April 15, 2014 by Jessica Lewis - A&S News

Patrick Quinton-Brown, a voice for student activism and budding international security researcher, has been honoured for his contributions with this year’s John H. Moss Scholarship. The graduating Trinity College student will use the scholarship to attend Oxford University this fall where he will work toward a masters’ degree in international relations.

Each year, the Moss Scholarship honours one student who enhances the student experience for his or her peers at the university and is committed to outreach and involvement through extracurricular activities.

“Winning the scholarship has been a thrill for me,” says Quinton-Brown, who specialized in international relations. “Ultimately, my leadership at the university has been focused on two main goals: increasing civic engagement amongst youth and generating new thinking on our collective global duty to halt mass atrocity crimes.”

Quinton-Brown first became interested in the student voice in high school while serving as a student trustee for his district’s school board. After graduating with one of the highest academic averages in Ontario, he came to U of T where he became executive director of the Ontario Student Trustees’ Association and co-founded the Student Voice Initiative to promote and implement the student trustee concept in other school boards across Canada.

“The student trustee position not only enhances the quality of education in Ontario, it also introduces citizenship to young people,” he says. “This is exactly why we founded the group: to plant seeds for a stronger democracy.”

Quinton-Brown has also served as co-president of the International Relations Society and chairperson of the Canadian Centre for the Responsibility to Protect(CCR2P), a non-profit research organization that promotes academic and political engagement with international security. This year, under the auspices of the CCR2P, Quinton-Brown created the Syria Watch research division to generates awareness on campus of the ongoing civil war in the country. In 2011, he worked with Michael Ignatieff, former Liberal party leader and current U of T professor, to research countries that remain opposed to international intervention through the United Nations. In 2012, he presented his conclusions at an international research symposium in Brazil, and wrote a research paper for the Global Responsibility to Protect journal. He also co-authored an article for Brazilian international affairs journal Politica Externa with fellow student Victor MacDiarmid and Jennifer Welsh, the special advisor on R2P to the UN secretary-general.
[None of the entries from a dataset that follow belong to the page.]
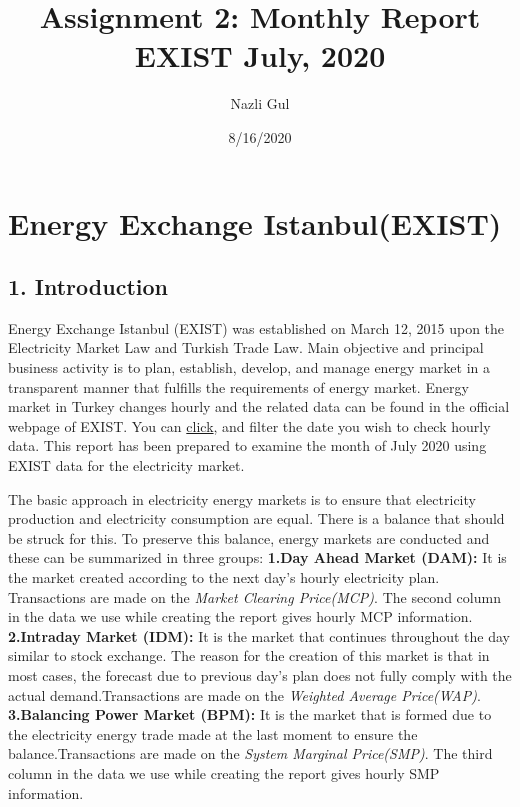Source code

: \documentclass[
]{article}
\title{Assignment 2: Monthly Report EXIST July, 2020}
\author{Nazli Gul}
\date{8/16/2020}
\begin{document}
\maketitle

\hypertarget{energy-exchange-istanbulexist}{%
\section{Energy Exchange
Istanbul(EXIST)}\label{energy-exchange-istanbulexist}}

\hypertarget{introduction}{%
\subsection{1. Introduction}\label{introduction}}

Energy Exchange Istanbul (EXIST) was established on March 12, 2015 upon
the Electricity Market Law and Turkish Trade Law. Main objective and
principal business activity is to plan, establish, develop, and manage
energy market in a transparent manner that fulfills the requirements of
energy market. Energy market in Turkey changes hourly and the related
data can be found in the official webpage of EXIST. You can
\href{https://rapor.epias.com.tr/rapor/xhtml/ptfSmfListeleme.xhtml}{click},
and filter the date you wish to check hourly data. This report has been
prepared to examine the month of July 2020 using EXIST data for the
electricity market.

The basic approach in electricity energy markets is to ensure that
electricity production and electricity consumption are equal. There is a
balance that should be struck for this. To preserve this balance, energy
markets are conducted and these can be summarized in three groups:
\textbf{1.Day Ahead Market (DAM):} It is the market created according to
the next day's hourly electricity plan. Transactions are made on the
\emph{Market Clearing Price(MCP)}. The second column in the data we use
while creating the report gives hourly MCP information.
\textbf{2.Intraday Market (IDM):} It is the market that continues
throughout the day similar to stock exchange. The reason for the
creation of this market is that in most cases, the forecast due to
previous day's plan does not fully comply with the actual
demand.Transactions are made on the \emph{Weighted Average Price(WAP)}.
\textbf{3.Balancing Power Market (BPM):} It is the market that is formed
due to the electricity energy trade made at the last moment to ensure
the balance.Transactions are made on the \emph{System Marginal
Price(SMP)}. The third column in the data we use while creating the
report gives hourly SMP information.
\end{document}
In 2013, he completed a research internship at the Global Centre for the Responsibility to Protect in New York City.

When his schedule allows, Quinton-Brown enjoys filmmaking and exploring how it can shape political change and public opinion. He founded the Whitby Film Festival and won the 2012 Ford Foundation’s student film festival with an animated short that defended the need for a free and open internet. He hopes that he can bring his passions for film and human rights together in the future.
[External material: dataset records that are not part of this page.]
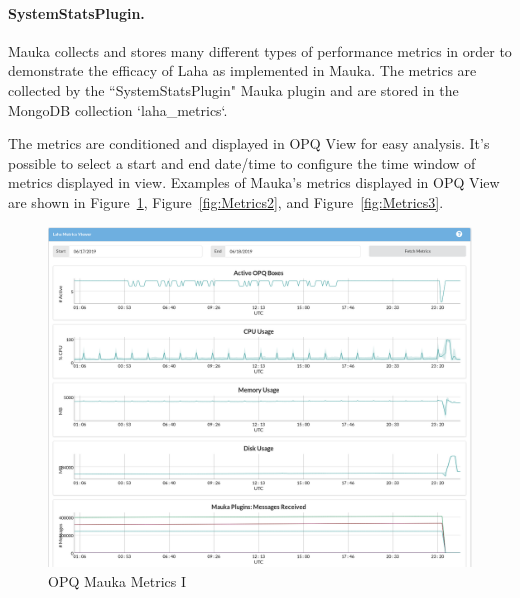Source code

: \paragraph{SystemStatsPlugin.}\label{lbl:SystemStatsPlugin}
Mauka collects and stores many different types of performance metrics in order to demonstrate the efficacy of Laha as implemented in Mauka. The metrics are collected by the ``SystemStatsPlugin" Mauka plugin and are stored in the MongoDB collection `laha\_metrics`.

The metrics are conditioned and displayed in OPQ View for easy analysis. It's possible to select a start and end date/time to configure the time window of metrics displayed in view. Examples of Mauka's metrics displayed in OPQ View are shown in Figure~\ref{fig:Metrics1}, Figure~\ref{fig:Metrics2}, and Figure~\ref{fig:Metrics3}.

\begin{figure}
	\centering
	\includegraphics[width=\linewidth]{figures/metrics_1.png}
	\caption{OPQ Mauka Metrics I}
	\label{fig:Metrics1}
\end{figure}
“I feel that academia and film can play an important role in educating the public about urgent global issues while helping to foster the political will necessary for governments to stand up for international human rights,” he says.
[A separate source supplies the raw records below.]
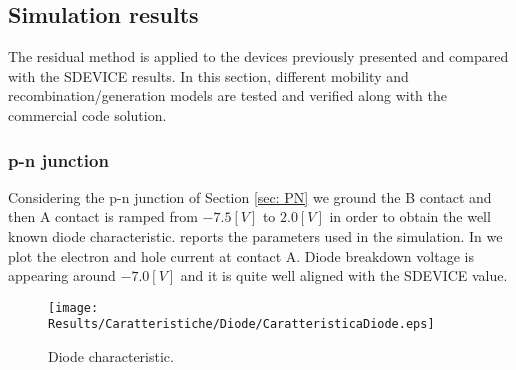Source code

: %
%
%

\subsection{Simulation results}

The residual method is applied to the devices previously presented and compared with the SDEVICE results. In this section, different mobility and recombination/generation models are tested and verified along with the commercial code solution.

\subsubsection{p-n junction}

Considering the p-n junction of Section \ref{sec: PN} we ground the B contact and then A contact is ramped from $-7.5[V]$ to $2.0[V]$ in order to obtain the well known diode characteristic. 
 reports the parameters used in the simulation.
In   we plot the electron and hole current at contact A.
Diode breakdown voltage is appearing around $-7.0[V]$ and it is quite well aligned with the SDEVICE value.

\vspace{0.5cm}

\begin{figure}[!h]
\centering
\texttt{[image: Results/Caratteristiche/Diode/CaratteristicaDiode.eps]}
\caption{Diode characteristic.}
\label{fig: caratteristica diode}
\end{figure}

\vspace{0.5cm}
This summer, before he heads to Oxford, Quinton-Brown will be researching at the United Nations University in Tokyo, where he will focus on questions of sovereignty and intervention in the Asia-Pacific region.

“R2P has been the central puzzle of my undergraduate career,” Quinton-Brown says. “Considering the international community’s inability to respond to ongoing tragedies such as the Syrian Civil War, it can be daunting to maintain one’s optimism towards conflict prevention. Becoming a Moss Scholar reaffirms to me we have a collective responsibility to pursue peaceable ideals.”